Who is “The Good Hand,” Michael Patrick F. Smith’s memoir about working in the North Dakota oil fields, for? Those seeking points to make across our political divides will not find a condemnation of the oil business; a celebration of the oil business; an explanation of how fracking works; an exposé of reckless oil-field behavior; a sociological analysis of Smith’s often rough, always Republican co-workers; or “Hillbilly Elegy” nostalgia for a rollicking, dip-spitting way of life. Before his nine-month stint as a “swamper,” assisting in the rigging up and down of drilling and auxiliary equipment at a well site, Smith was an actor, musician and playwright, with Brooklyn liberal politics to match.
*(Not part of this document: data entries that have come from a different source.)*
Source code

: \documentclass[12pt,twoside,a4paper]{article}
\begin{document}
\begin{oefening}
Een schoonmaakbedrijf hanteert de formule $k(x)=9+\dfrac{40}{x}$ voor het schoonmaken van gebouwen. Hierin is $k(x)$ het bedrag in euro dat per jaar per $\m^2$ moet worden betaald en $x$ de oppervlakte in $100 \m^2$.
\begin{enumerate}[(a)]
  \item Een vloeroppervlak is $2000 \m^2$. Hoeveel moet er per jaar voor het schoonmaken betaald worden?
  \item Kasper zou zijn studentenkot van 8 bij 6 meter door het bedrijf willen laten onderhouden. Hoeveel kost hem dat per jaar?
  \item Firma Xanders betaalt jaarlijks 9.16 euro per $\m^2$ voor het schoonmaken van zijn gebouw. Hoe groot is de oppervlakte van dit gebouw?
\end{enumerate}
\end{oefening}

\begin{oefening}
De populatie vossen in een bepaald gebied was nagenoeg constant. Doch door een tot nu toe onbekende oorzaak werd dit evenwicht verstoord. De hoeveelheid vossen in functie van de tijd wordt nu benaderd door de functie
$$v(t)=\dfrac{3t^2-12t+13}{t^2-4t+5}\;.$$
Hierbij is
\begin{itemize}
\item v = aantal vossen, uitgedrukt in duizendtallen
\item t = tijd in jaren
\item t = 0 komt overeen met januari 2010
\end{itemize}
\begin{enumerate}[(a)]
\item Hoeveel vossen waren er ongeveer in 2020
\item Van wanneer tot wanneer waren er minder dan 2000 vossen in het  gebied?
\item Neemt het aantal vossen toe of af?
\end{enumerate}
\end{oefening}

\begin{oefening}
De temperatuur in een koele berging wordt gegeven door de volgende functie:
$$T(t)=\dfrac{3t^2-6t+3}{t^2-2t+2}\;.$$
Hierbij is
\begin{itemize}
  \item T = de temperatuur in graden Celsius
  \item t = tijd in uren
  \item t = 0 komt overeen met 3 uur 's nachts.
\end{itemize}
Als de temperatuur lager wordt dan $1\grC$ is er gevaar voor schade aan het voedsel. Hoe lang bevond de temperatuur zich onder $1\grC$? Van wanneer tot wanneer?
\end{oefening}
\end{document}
Readers who come to “The Good Hand” previously uninterested in moving equipment — which is, well, everyone — will also find a memoir padded in front, bumpy in Smith’s self-portrayal as both a quiet watcher and an “adrenaline freak” and short of the redemptive transformation sold by the book’s subtitle. Smith’s life was more off the rails after he returned from North Dakota.

This, in other words, might be a book that pleases no one.

And yet, after Smith finally starts working in the oil field, in June 2013, the memoir tightens its grip with its depictions of action and men. Smith brings an alchemic talent to describing physical labor, which comes with numb fingers, swinging cranes, precarious footing, damp boots, hooks, chains and extreme cold. He not only writes work scenes with precision but also treats precision itself with reverence: Understanding and doing the job precisely allowed him to triumph over his own softness, ignorance and fear. A negative-38-degree day was “one of the best days of my life,” he writes, and it also provides the best chapter in the book.

With a playwright’s talent for dialogue, storytelling in miniature and staying out of the way, Smith writes dozens of scenes of men moving, joking and endlessly talking — there are few stoics here, or women — in pickups, sublets, job sites and bars. “I’m a good listener, and I’m not quick to judge,” he writes of spending time with the veteran professionals, local residents and drifters in the last days of the Bakken oil boom. Smith never excuses what he heard and saw: homophobia, misogyny, racism and not-too-regretful boasting of past crimes. But he doesn’t define the men by that either. He focuses throughout on actions, of his oil-field “brothers” like Huck, a charismatic giant with a fantastic knack for trouble, and of his real family, marked by bad luck and a bad father. By doing so, he refuses to spoon-feed us judgment; his writing keeps people alive in their histories, talents, humor and mistakes.

There is a unifying principle in Smith’s depictions: the good hand, from oil-field slang for a worker. “A good hand,” Smith writes, “shows up early. He is present. He listens. A good hand carries the heaviest load every time, takes on the dirtiest, most difficult task and doesn’t complain. A good hand makes the hands around him better.”

“No one is a good hand all the time,” Smith qualifies. And that is the essence of his book. It does not recount catharsis or much transformation. It brings instead perspective, on how people, including Smith, can sometimes rise above their worst selves through unglamorous, demanding, difficult work. That perspective is a morality, and a relief in a world quick to dismiss, quick to divide and quick to believe that American work is now only about collecting data and selling knowledge. And so maybe by writing a book that pleases no one, Smith wrote a book that should be read.